--- Pictures paired with source code ---
·····

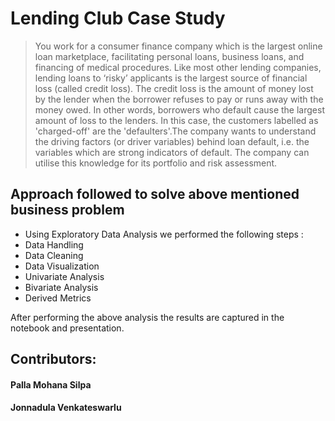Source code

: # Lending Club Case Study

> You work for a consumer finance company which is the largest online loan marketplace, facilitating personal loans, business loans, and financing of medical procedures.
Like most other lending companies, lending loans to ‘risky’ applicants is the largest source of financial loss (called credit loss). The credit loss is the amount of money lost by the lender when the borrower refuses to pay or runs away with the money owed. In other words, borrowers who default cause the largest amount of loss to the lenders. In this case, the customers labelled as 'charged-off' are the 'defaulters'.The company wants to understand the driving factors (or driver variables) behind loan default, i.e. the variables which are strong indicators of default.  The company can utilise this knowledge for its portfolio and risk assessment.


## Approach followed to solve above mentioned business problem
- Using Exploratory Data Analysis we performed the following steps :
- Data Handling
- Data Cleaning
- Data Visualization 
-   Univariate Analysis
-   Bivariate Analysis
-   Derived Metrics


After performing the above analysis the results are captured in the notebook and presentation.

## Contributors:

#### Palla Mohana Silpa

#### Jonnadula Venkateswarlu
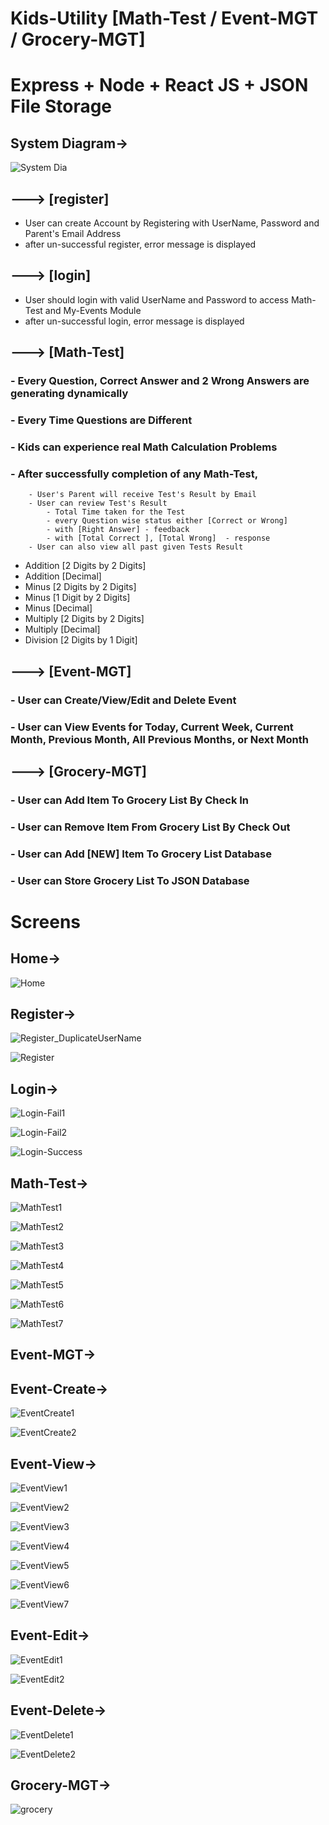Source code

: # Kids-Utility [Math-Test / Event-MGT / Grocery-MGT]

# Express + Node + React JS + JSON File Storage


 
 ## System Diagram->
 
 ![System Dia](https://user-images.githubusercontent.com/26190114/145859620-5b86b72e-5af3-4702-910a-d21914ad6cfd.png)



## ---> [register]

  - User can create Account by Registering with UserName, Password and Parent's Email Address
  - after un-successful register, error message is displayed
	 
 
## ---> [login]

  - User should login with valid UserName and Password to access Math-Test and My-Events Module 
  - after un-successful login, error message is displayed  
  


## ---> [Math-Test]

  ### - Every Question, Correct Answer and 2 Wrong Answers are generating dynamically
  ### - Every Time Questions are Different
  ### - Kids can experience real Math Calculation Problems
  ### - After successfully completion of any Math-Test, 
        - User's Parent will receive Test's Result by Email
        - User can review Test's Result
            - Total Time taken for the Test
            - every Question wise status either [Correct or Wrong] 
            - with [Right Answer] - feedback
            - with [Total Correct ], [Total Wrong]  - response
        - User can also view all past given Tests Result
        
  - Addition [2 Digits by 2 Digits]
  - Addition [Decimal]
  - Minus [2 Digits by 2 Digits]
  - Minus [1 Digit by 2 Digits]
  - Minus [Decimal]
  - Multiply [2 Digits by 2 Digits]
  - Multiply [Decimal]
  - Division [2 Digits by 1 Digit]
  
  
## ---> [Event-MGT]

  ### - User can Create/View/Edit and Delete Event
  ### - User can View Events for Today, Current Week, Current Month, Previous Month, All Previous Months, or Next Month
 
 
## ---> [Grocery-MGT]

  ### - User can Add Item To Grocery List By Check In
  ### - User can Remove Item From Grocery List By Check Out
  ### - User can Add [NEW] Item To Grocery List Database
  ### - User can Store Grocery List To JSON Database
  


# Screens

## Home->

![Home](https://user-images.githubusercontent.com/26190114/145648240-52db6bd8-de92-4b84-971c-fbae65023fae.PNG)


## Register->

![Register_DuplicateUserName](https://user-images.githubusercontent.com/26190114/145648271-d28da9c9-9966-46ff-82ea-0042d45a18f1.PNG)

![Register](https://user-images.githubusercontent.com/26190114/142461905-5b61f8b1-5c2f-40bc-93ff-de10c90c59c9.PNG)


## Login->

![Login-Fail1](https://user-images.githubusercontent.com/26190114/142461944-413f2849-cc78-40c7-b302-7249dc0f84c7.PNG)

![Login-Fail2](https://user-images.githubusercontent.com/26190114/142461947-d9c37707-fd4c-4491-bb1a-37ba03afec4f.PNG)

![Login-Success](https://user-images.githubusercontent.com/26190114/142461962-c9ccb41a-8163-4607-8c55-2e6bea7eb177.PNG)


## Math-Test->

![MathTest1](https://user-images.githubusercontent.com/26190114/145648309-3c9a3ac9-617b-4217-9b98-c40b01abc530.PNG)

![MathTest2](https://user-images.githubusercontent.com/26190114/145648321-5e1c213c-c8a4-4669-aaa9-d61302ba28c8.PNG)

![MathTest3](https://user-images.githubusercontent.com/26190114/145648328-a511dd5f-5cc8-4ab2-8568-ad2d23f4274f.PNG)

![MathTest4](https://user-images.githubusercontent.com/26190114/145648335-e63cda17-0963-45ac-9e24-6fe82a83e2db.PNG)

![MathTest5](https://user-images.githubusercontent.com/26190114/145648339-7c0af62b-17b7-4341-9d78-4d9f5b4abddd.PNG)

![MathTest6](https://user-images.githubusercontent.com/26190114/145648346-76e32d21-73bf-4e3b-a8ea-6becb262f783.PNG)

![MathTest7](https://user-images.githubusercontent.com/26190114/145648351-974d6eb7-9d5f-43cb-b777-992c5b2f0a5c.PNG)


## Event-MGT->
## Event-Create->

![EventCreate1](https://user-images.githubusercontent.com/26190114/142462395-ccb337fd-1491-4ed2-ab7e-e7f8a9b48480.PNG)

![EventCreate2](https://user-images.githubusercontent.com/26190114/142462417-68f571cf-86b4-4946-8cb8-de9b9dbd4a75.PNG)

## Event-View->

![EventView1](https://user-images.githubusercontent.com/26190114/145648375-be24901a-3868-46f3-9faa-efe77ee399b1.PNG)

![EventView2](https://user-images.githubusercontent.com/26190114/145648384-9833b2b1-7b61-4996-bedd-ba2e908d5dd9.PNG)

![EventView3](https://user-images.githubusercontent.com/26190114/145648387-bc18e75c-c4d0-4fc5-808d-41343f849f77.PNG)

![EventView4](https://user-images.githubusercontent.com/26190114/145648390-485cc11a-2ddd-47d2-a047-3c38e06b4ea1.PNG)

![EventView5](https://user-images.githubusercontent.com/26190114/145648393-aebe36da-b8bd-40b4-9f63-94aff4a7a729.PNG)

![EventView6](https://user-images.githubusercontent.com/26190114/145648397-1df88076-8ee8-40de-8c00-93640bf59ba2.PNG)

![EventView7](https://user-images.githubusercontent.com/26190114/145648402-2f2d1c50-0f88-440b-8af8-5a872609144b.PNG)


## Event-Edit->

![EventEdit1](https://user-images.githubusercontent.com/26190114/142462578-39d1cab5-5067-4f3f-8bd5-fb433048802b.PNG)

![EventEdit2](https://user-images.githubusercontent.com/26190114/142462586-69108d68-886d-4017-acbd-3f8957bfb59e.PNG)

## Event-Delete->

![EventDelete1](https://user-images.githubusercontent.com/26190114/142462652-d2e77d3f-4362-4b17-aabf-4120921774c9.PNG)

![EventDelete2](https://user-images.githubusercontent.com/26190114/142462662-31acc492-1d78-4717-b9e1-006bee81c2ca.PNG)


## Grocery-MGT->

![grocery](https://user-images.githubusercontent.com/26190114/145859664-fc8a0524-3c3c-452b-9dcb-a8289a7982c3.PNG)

·····

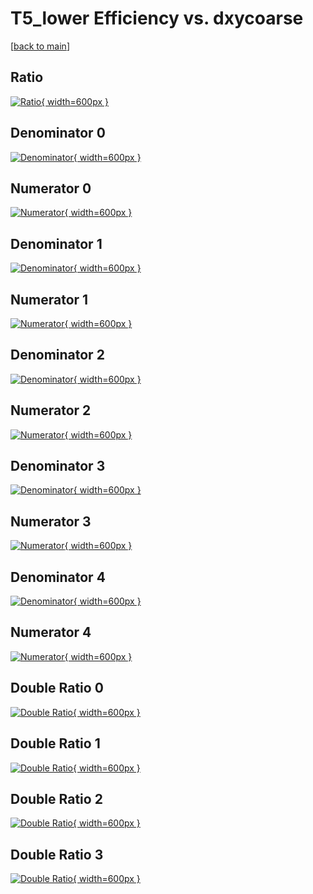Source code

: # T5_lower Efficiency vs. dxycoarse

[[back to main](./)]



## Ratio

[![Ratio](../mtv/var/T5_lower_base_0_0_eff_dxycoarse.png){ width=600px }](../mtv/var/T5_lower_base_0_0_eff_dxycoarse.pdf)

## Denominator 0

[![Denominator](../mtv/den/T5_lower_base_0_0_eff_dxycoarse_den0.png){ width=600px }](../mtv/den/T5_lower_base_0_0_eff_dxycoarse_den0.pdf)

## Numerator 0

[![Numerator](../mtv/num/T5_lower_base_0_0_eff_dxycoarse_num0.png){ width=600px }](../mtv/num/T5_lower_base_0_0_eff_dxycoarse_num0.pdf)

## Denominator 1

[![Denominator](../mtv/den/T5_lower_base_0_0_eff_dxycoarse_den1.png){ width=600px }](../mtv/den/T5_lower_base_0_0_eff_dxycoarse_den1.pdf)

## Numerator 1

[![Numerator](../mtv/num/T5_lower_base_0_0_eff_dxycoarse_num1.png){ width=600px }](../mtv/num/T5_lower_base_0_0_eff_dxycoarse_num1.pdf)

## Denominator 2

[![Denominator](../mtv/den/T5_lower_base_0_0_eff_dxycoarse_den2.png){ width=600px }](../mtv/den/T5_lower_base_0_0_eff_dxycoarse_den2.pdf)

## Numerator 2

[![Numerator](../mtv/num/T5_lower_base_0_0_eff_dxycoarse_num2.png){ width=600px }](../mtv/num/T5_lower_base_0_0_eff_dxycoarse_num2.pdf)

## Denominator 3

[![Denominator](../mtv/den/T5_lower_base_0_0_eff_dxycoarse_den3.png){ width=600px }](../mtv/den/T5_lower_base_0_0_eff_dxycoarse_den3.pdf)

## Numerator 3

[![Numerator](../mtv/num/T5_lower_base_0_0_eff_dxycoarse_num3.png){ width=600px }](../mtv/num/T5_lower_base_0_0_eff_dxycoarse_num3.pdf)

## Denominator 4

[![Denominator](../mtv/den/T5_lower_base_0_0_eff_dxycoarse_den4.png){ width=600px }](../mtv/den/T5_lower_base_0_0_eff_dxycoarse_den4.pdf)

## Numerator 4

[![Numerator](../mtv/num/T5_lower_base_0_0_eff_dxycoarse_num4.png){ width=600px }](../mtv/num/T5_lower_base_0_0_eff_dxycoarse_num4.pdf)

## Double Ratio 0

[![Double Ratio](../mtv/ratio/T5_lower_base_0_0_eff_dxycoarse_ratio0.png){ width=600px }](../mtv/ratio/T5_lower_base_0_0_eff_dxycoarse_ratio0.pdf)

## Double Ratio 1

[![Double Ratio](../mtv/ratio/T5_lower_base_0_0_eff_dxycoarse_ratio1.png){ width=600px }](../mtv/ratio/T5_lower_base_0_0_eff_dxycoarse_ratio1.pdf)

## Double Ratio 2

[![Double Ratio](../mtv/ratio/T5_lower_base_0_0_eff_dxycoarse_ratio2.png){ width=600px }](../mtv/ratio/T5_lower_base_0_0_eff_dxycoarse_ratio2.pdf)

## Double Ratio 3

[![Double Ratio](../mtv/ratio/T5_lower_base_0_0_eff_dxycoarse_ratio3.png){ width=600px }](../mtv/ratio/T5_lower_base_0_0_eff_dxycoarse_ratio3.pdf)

·····

--- Task requirements ---
Scan the records above, then copy out each line that mentions "error".

--- Solution below ---
  - after un-successful register, error message is displayed
  - after un-successful login, error message is displayed  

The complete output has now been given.